What is being asked
Omit all pictures and give the records below again exactly as written.
+--
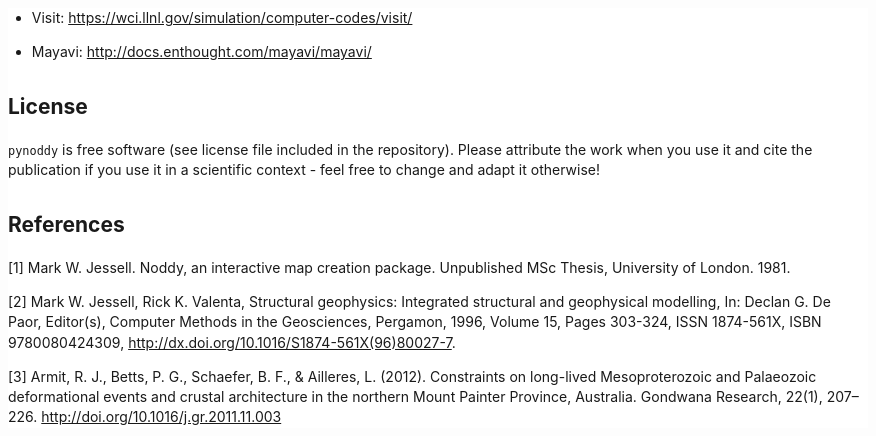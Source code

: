 - Visit: https://wci.llnl.gov/simulation/computer-codes/visit/

- Mayavi: http://docs.enthought.com/mayavi/mayavi/

## License

``pynoddy`` is free software (see license file included in the repository). Please attribute the work when you use it and cite the publication if you use it in a scientific context - feel free to change and adapt it otherwise!


## References

[1] Mark W. Jessell. Noddy, an interactive map creation package. Unpublished MSc Thesis, University of London. 1981.

[2] Mark W. Jessell, Rick K. Valenta, Structural geophysics: Integrated structural and geophysical modelling, In: Declan G. De Paor, Editor(s), Computer Methods in the Geosciences, Pergamon, 1996, Volume 15, Pages 303-324, ISSN 1874-561X, ISBN 9780080424309, http://dx.doi.org/10.1016/S1874-561X(96)80027-7.

[3] Armit, R. J., Betts, P. G., Schaefer, B. F., & Ailleres, L. (2012). Constraints on long-lived Mesoproterozoic and Palaeozoic deformational events and crustal architecture in the northern Mount Painter Province, Australia. Gondwana Research, 22(1), 207–226. http://doi.org/10.1016/j.gr.2011.11.003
+--
Task output
Source code

: - Visit: https://wci.llnl.gov/simulation/computer-codes/visit/

- Mayavi: http://docs.enthought.com/mayavi/mayavi/

## License

``pynoddy`` is free software (see license file included in the repository). Please attribute the work when you use it and cite the publication if you use it in a scientific context - feel free to change and adapt it otherwise!


## References

[1] Mark W. Jessell. Noddy, an interactive map creation package. Unpublished MSc Thesis, University of London. 1981.

[2] Mark W. Jessell, Rick K. Valenta, Structural geophysics: Integrated structural and geophysical modelling, In: Declan G. De Paor, Editor(s), Computer Methods in the Geosciences, Pergamon, 1996, Volume 15, Pages 303-324, ISSN 1874-561X, ISBN 9780080424309, http://dx.doi.org/10.1016/S1874-561X(96)80027-7.

[3] Armit, R. J., Betts, P. G., Schaefer, B. F., & Ailleres, L. (2012). Constraints on long-lived Mesoproterozoic and Palaeozoic deformational events and crustal architecture in the northern Mount Painter Province, Australia. Gondwana Research, 22(1), 207–226. http://doi.org/10.1016/j.gr.2011.11.003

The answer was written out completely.